Pienso en esa afirmación santificada de que niñas y niños se separan en la infancia y hacen amistades, fundamentalmente, por afinidad de género. Se me ocurre suponer que esta es una espontánea resistencia a esos primeros aprendizajes de jerarquía, imposición, maltrato. Una resistencia que tiene manifestaciones variadas como «meter si me meten», «alejarme de los varones», «no hacerles caso», esperar que «otro varón me defienda», «decirle a la maestra».
En lo que la conversación iba y venía, entre palabras y agitación, aquellas niñas dibujaban y escribían en unas tarjetas de papel en las cuales, en esencia, declaraban querer, sentir, amar. Frases asumidas de afuera hacia adentro. Frases hechas y repetidas como ornamento a aquel amor romántico que conjugaban en un inocente juego de azar.
La conversación se interrumpió cuando otras personas adultas llegaron. La sonrisa cómplice, quizá de alivio por haber podido hablar, fue la despedida de ese rato de confesiones sin remiendos.
Lamento no haber tenido tiempo para preguntarles más cosas, conocer más detalles, experimentar otros asombros y vergüenzas.

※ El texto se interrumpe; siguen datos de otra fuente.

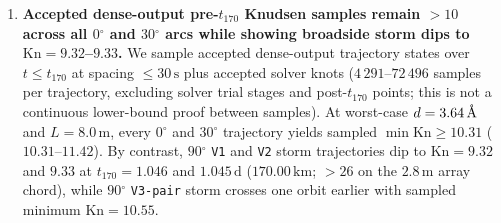 \documentclass[12pt]{article}
\newcommand{\unit}[1]{\,\mathrm{#1}}
\newcommand{\degree}{\ensuremath{{}^\circ}}
\begin{document}
\begin{enumerate}
\item \textbf{Accepted dense-output pre-$t_{170}$ Knudsen samples remain $>10$ across all $0\degree$ and $30\degree$ arcs while showing broadside storm dips to $\mathrm{Kn} = 9.32$--$9.33$.} We sample accepted dense-output trajectory states over $t \le t_{170}$ at spacing $\le 30\unit{s}$ plus accepted solver knots ($4\,291$--$72\,496$ samples per trajectory, excluding solver trial stages and post-$t_{170}$ points; this is not a continuous lower-bound proof between samples). At worst-case $d = 3.64\,\text{\normalfont\AA}$ and $L = 8.0\unit{m}$, every $0\degree$ and $30\degree$ trajectory yields sampled $\min\mathrm{Kn} \ge 10.31$ ($10.31$--$11.42$). By contrast, $90\degree$ \texttt{V1} and \texttt{V2} storm trajectories dip to $\mathrm{Kn} = 9.32$ and $9.33$ at $t_{170} = 1.046$ and $1.045\unit{d}$ ($170.00\unit{km}$; $> 26$ on the $2.8\unit{m}$ array chord), while $90\degree$ \texttt{V3-pair} storm crosses one orbit earlier with sampled minimum $\mathrm{Kn} = 10.55$.
\end{enumerate}
\end{document}
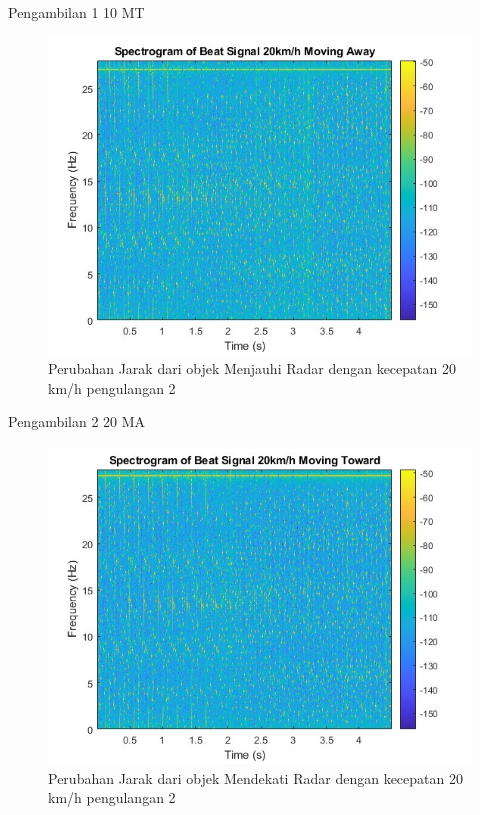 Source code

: Pengambilan 1 10 MT

\begin{figure}
	\centering
	\includegraphics[scale=0.6]{pics/bab5/Velocity/2_20MA.jpg}
	\caption{Perubahan Jarak dari objek Menjauhi Radar dengan kecepatan 20 km/h pengulangan 2}
	\label{fig:pengambilan2_20MA}
\end{figure}

Pengambilan 2 20 MA

\begin{figure}
	\centering
	\includegraphics[scale=0.6]{pics/bab5/Velocity/2_20MT.jpg}
	\caption{Perubahan Jarak dari objek Mendekati Radar dengan kecepatan 20 km/h pengulangan 2}
	\label{fig:pengambilan2_20MT}
\end{figure}

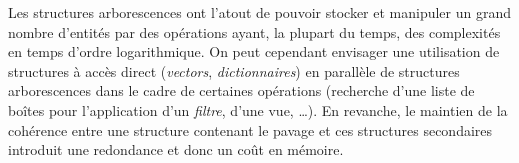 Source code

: Les structures arborescences ont l'atout de pouvoir stocker et manipuler un grand nombre d'entités par des opérations ayant, la plupart du temps, des complexités en temps d'ordre logarithmique. On peut cependant envisager une utilisation de structures à accès direct (\emph{vectors}, \emph{dictionnaires}) en parallèle de structures arborescences dans le cadre de certaines opérations (recherche d'une liste de boîtes pour l'application d'un \emph{filtre}, d'une vue, \dots{}). En revanche, le maintien de la cohérence entre une structure contenant le pavage et ces structures \og secondaires \fg{} introduit une redondance et donc un coût en mémoire.



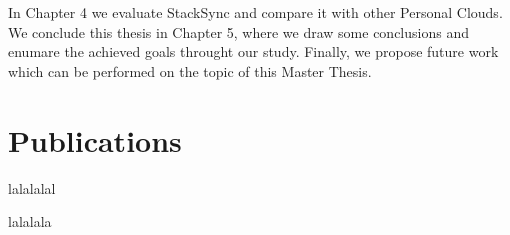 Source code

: In Chapter 4 we evaluate StackSync and compare it with other Personal Clouds. We conclude this thesis in Chapter 5, where we draw some conclusions and enumare the achieved goals throught our study. Finally, we propose future work which can be performed on the topic of this Master Thesis.

\section{Publications}

lalalalal

lalalala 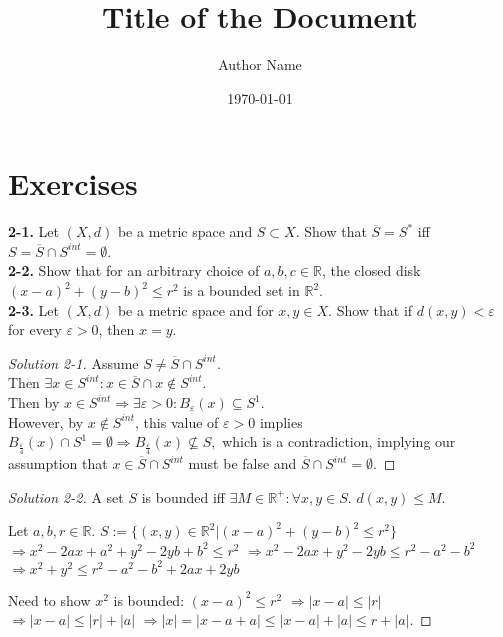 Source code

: \documentclass{article}
\title{\textbf{Title of the Document}}
\author{Author Name}
\date{\today}
\theoremstyle{definition}
\numberwithin{equation}{section}
\begin{document}
\maketitle
\tableofcontents
\newpage
\section{Exercises}
\textbf{2-1.} Let $(X,d)$ be a metric space and $S \subset X$. Show that $\overline{S} = S^*$ iff $S = \overline{S} \cap S^{int} = \emptyset$. \\
\textbf{2-2.} Show that for an arbitrary choice of $a,b,c \in \mathbb{R}$, the closed disk $(x - a)^2 + (y - b)^2 \leq r^2$ is a bounded set in $\mathbb{R}^2$. \\
\textbf{2-3.} Let $(X, d)$ be a metric space and for $x,y \in X$. Show that if $d(x, y) < \varepsilon$ for every $\varepsilon > 0$, then $x = y$.

\begin{proof}[Solution 2-1]
Assume $S \neq \overline{S} \cap S^{int}$. \\
Then $\exists x \in S^{int} : x \in \overline{S} \cap x \notin S^{int}$. \\
Then by $x \in S^{int} \Rightarrow \exists \varepsilon > 0 : B_{\varepsilon}(x) \subseteq S^1$. \\
However, by $x \notin S^{int}$, this value of $\varepsilon > 0$ implies 
$ 
B_{\frac{\varepsilon}{4}}(x) \cap S^1 = \emptyset \Rightarrow B_{\frac{\varepsilon}{4}}(x) \nsubseteq S,
$
which is a contradiction, implying our assumption that $x \in \overline{S} \cap S^{int}$ must be false and 
$ 
\overline{S} \cap S^{int} = \emptyset.
$
\end{proof}

\begin{proof}[Solution 2-2]
A set $S$ is bounded iff $\exists M \in \mathbb{R}^+ : \forall x,y \in S$.
$ 
d(x,y) \leq M.
$

Let $a,b,r \in \mathbb{R}$.
$
S:= \{(x,y) \in \mathbb{R}^2  |(x - a)^2 + (y - b)^2 \leq r^2\}
$
$
\Rightarrow x^2 - 2ax + a^2 + y^2 - 2yb + b^2 \leq r^2 
$
$
\Rightarrow x^2 - 2ax + y^2 - 2yb \leq r^2 - a^2 - b^2
$
$
\Rightarrow x^2 + y^2 \leq r^2 - a^2 - b^2 + 2ax + 2yb
$

Need to show $x^2$ is bounded:
$
(x - a)^2 \leq r^2
$
$
\Rightarrow |x - a| \leq |r| 
$
$
\Rightarrow |x - a| \leq |r| + |a| 
$
$
\Rightarrow |x| = |x - a + a| \leq |x - a| + |a| \leq r + |a|.
$

\end{proof}
\end{document}
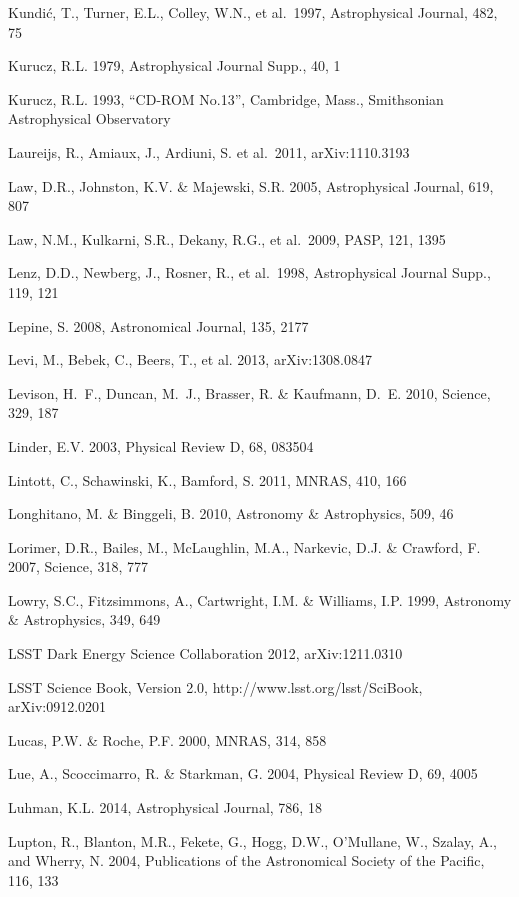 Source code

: \documentclass{emulateapj}
\begin{document}
\begin{thebibliography}{}
\bibitem[()]{} Kundi\'{c}, T., Turner, E.L., Colley, W.N., et al.~1997, Astrophysical Journal, 482, 75

\bibitem[()]{} Kurucz, R.L. 1979, Astrophysical Journal Supp., 40, 1

\bibitem[()]{} Kurucz, R.L. 1993, ``CD-ROM No.13”, Cambridge, Mass., Smithsonian Astrophysical Observatory

\bibitem[()]{} Laureijs, R., Amiaux, J., Ardiuni, S. et al.~2011, arXiv:1110.3193

\bibitem[()]{} Law, D.R., Johnston, K.V. \& Majewski, S.R. 2005,  Astrophysical Journal, 619, 807

\bibitem[()]{} Law, N.M., Kulkarni, S.R., Dekany, R.G., et al.~2009, PASP, 121, 1395

\bibitem[()]{} Lenz, D.D., Newberg, J., Rosner, R., et al.~1998, Astrophysical Journal Supp., 119, 121

\bibitem[()]{} Lepine, S. 2008, Astronomical Journal, 135, 2177

\bibitem[()]{} Levi, M., Bebek, C., Beers, T., et al. 2013, arXiv:1308.0847

\bibitem[()]{} Levison, H.~F., Duncan, M.~J., Brasser, R. \& Kaufmann, D.~E. 2010, Science, 329, 187

\bibitem[()]{} Linder, E.V. 2003, Physical Review D, 68, 083504
	
\bibitem[()]{} Lintott, C., Schawinski, K., Bamford, S. 2011, MNRAS,
  410, 166

\bibitem[()]{} Longhitano, M. \& Binggeli, B. 2010, Astronomy \& Astrophysics, 509, 46

\bibitem[()]{} Lorimer, D.R., Bailes, M., McLaughlin, M.A., Narkevic, D.J. \& Crawford, F. 2007, Science, 318, 777	

\bibitem[()]{} Lowry, S.C., Fitzsimmons, A., Cartwright, I.M. \& Williams, I.P. 1999, Astronomy \& 
             Astrophysics, 349, 649

\bibitem[()]{} LSST Dark Energy Science Collaboration 2012, arXiv:1211.0310

\bibitem[()]{} LSST Science Book, Version 2.0,
  http://www.lsst.org/lsst/SciBook, arXiv:0912.0201

\bibitem[()]{} Lucas, P.W. \& Roche, P.F. 2000, MNRAS, 314, 858
	
\bibitem[()]{} Lue, A., Scoccimarro, R. \& Starkman, G. 2004, Physical Review D, 69, 4005

\bibitem[()]{} Luhman, K.L. 2014,  Astrophysical Journal, 786, 18 

\bibitem[()]{} Lupton, R., Blanton, M.R., Fekete, G., Hogg, D.W.,
  O'Mullane, W., Szalay, A., and Wherry, N. 2004, Publications of the
  Astronomical Society of the Pacific, 116, 133


\end{thebibliography}
\end{document}
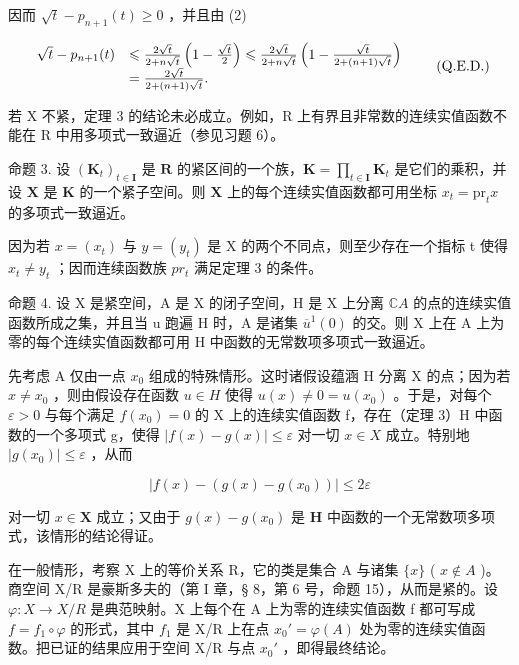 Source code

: 因而 \(\sqrt{t} - p_{n+1}(t) \geqslant 0\) ，并且由 (2)

\[
\begin{array}{r l} \sqrt {t} - p _ {n + 1} (t) & \leqslant \frac {2 \sqrt {t}}{2 + n \sqrt {t}} \left(1 - \frac {\sqrt {t}}{2}\right) \leqslant \frac {2 \sqrt {t}}{2 + n \sqrt {t}} \left(1 - \frac {\sqrt {t}}{2 + (n + 1) \sqrt {t}}\right) \\ & = \frac {2 \sqrt {t}}{2 + (n + 1) \sqrt {t}}. \end{array} \tag {Q.E.D.}
\]

若 X 不紧，定理 3 的结论未必成立。例如，R 上有界且非常数的连续实值函数不能在 R 中用多项式一致逼近（参见习题 6）。

命题 3. 设 \((\mathbf{K}_t)_{t \in \mathbf{I}}\) 是 \(\mathbf{R}\) 的紧区间的一个族，\(\mathbf{K} = \prod_{t \in \mathbf{I}} \mathbf{K}_t\) 是它们的乘积，并设 \(\mathbf{X}\) 是 \(\mathbf{K}\) 的一个紧子空间。则 \(\mathbf{X}\) 上的每个连续实值函数都可用坐标 \(x_t = \mathrm{pr}_t x\) 的多项式一致逼近。

因为若 \(x = (x_{t})\) 与 \(y = (y_{t})\) 是 X 的两个不同点，则至少存在一个指标 t 使得 \(x_{t} \neq y_{t}\) ；因而连续函数族 \(pr_{t}\) 满足定理 3 的条件。

命题 4. 设 X 是紧空间，A 是 X 的闭子空间，H 是 X 上分离 \(\mathbb{C}A\) 的点的连续实值函数所成之集，并且当 u 跑遍 H 时，A 是诸集 \(\overline{u}^{1}(0)\) 的交。则 X 上在 A 上为零的每个连续实值函数都可用 H 中函数的无常数项多项式一致逼近。

先考虑 A 仅由一点 \(x_{0}\) 组成的特殊情形。这时诸假设蕴涵 H 分离 X 的点；因为若 \(x \neq x_{0}\) ，则由假设存在函数 \(u \in H\) 使得 \(u(x) \neq 0 = u(x_{0})\) 。于是，对每个 \(\varepsilon > 0\) 与每个满足 \(f(x_{0}) = 0\) 的 X 上的连续实值函数 f，存在（定理 3）H 中函数的一个多项式 g，使得 \(|f(x) - g(x)| \leqslant \varepsilon\) 对一切 \(x \in X\) 成立。特别地 \(|g(x_{0})| \leqslant \varepsilon\) ，从而

\[
\left| f (x) - \left(g (x) - g \left(x _ {0}\right)\right) \right| \leqslant 2 \varepsilon
\]

对一切 \(x \in \mathbf{X}\) 成立；又由于 \(g(x) - g(x_0)\) 是 \(\mathbf{H}\) 中函数的一个无常数项多项式，该情形的结论得证。

在一般情形，考察 X 上的等价关系 R，它的类是集合 A 与诸集 \(\{x\}\) ( \(x \notin A\) )。商空间 X/R 是豪斯多夫的（第 I 章，§ 8，第 6 号，命题 15），从而是紧的。设 \(\varphi: X \to X/R\) 是典范映射。X 上每个在 A 上为零的连续实值函数 f 都可写成 \(f = f_{1} \circ \varphi\) 的形式，其中 \(f_{1}\) 是 X/R 上在点 \(x_{0}' = \varphi(A)\) 处为零的连续实值函数。把已证的结果应用于空间 X/R 与点 \(x_{0}'\) ，即得最终结论。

Lamento no haberles hablado más de la autoestima, del amor primero a sí mismas, de la utilidad de la comunicación permanente con personas adultas con las que sientan confianza y seguridad. Lamento no haberles dicho que ningún varón tiene derecho al acoso, que las cosas no son así por naturaleza, que cada conducta es aprendida, que también hay conductas de respeto, de igualdad, y esas son derechos.
Lamento no haberles contado de mujeres que fueron niñas en circunstancias similares y que viven en resistencia, impugnan esa realidad y proponen maneras diferentes de relación. Lamento no haberles dicho que no se dejen meter nunca, lo cual es un camino fiable para que el amor sea vivido intensamente, sin analgésico romántico.